The steering wheel of Ayrton Senna’s 1988 World Championship-winning McLaren MP4/4 Formula 1 car was about 10 inches across. Now imagine that same steering wheel rendered as just one tiny, 0.2-inch part among 300 parts in a scale model kit of his McLaren that, when completed, is no more than four inches long. Believe it or not, there are people who build these for fun.
Most of us assembled a plastic car model (or three) as kids. That every town had a hobby shop and the aroma of Testors paints filled the basement seems today like a quaint amusement from the distant past.
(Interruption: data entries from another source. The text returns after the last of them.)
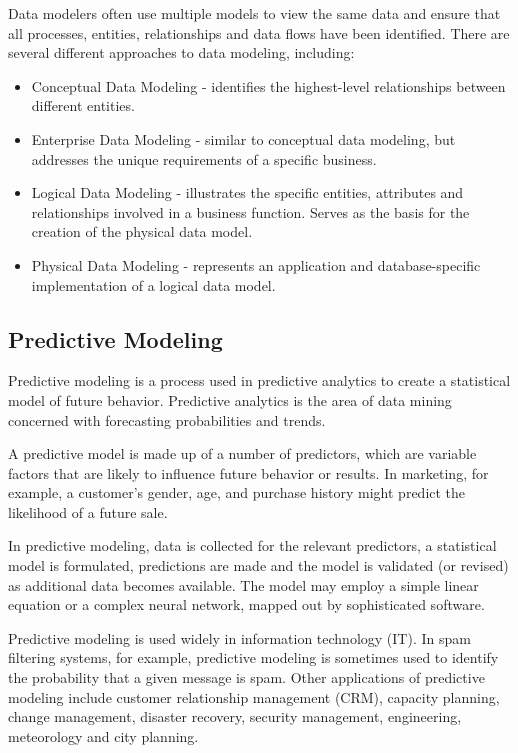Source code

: \documentclass[]{report}
\begin{document}
Data modelers often use multiple models to view the same data and ensure that all processes, entities, relationships and data flows have been identified. There are several different approaches to data modeling, including:
\begin{itemize}
\item  Conceptual Data Modeling - identifies the highest-level relationships between different entities.

\item  Enterprise Data Modeling - similar to conceptual data modeling, but addresses the unique requirements of a specific business. 

\item  Logical Data Modeling - illustrates the specific entities, attributes and relationships involved in a business function. Serves as the basis for the creation of the physical data model.

\item  Physical Data Modeling - represents an application and database-specific implementation of a logical data model.
    \end{itemize}
    \subsection*{ Predictive Modeling }
Predictive modeling is a process used in predictive analytics to create a statistical model of future behavior. Predictive analytics is the area of data mining concerned with forecasting probabilities and trends.

A predictive model is made up of a number of predictors, which are variable factors that are likely to influence future behavior or results. In marketing, for example, a customer's gender, age, and purchase history might predict the likelihood of a future sale.

In predictive modeling, data is collected for the relevant predictors, a statistical model is formulated, predictions are made and the model is validated (or revised) as additional data becomes available. The model may employ a simple linear equation or a complex neural network, mapped out by sophisticated software.

Predictive modeling is used widely in information technology (IT). In spam filtering systems, for example, predictive modeling is sometimes used to identify the probability that a given message is spam. Other applications of predictive modeling include customer relationship management (CRM), capacity planning, change management, disaster recovery, security management, engineering, meteorology and city planning.
\end{document}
However, for a small but loyal group of hard-core hobbyists who are more like jewellers or watchmakers than modellers, car modelling remains a serious business borne of a rabid obsession for miniaturised realism.
For more than 40 years, one small Italian boutique, Tameo Kits, has fed the hobbyist’s habit with an extensive menagerie of metal kits, surviving against market changes and social forces that has thinned the ranks of modelers and model companies.
A peruse through Tameo’s catalogue (available at the company website, tameokits.com), which the company playfully dubs “Turtle Soup,” is a stroll through some of the highlights of Formula 1 and sports car racing. Everything from the forgotten AGS Cosworth JH23 from the 1988 Monaco Grand Prix to Jody Scheckter’s 1976 six-wheeled Tyrell P34, to Alberto Ascari’s Ferrari 375 from the 1952 Indianapolis 500 are rendered in 1/43-scale kits that sell for £20 to £100 depending on the level of detail.
The kits are produced using a combination of old-world metal-casting techniques, modern photoetching, and 3D printing, and they are shipped around the world in individual 3 x 5-inch cardboard boxes. “Since 1981 we have produced over 700 models that are always in the catalogue and constantly in production,” says the company’s founder, Luca Tameo. “I think that Tameo Kits is the only company in the world that has kept the entire production in range without ever running out of a single reference.”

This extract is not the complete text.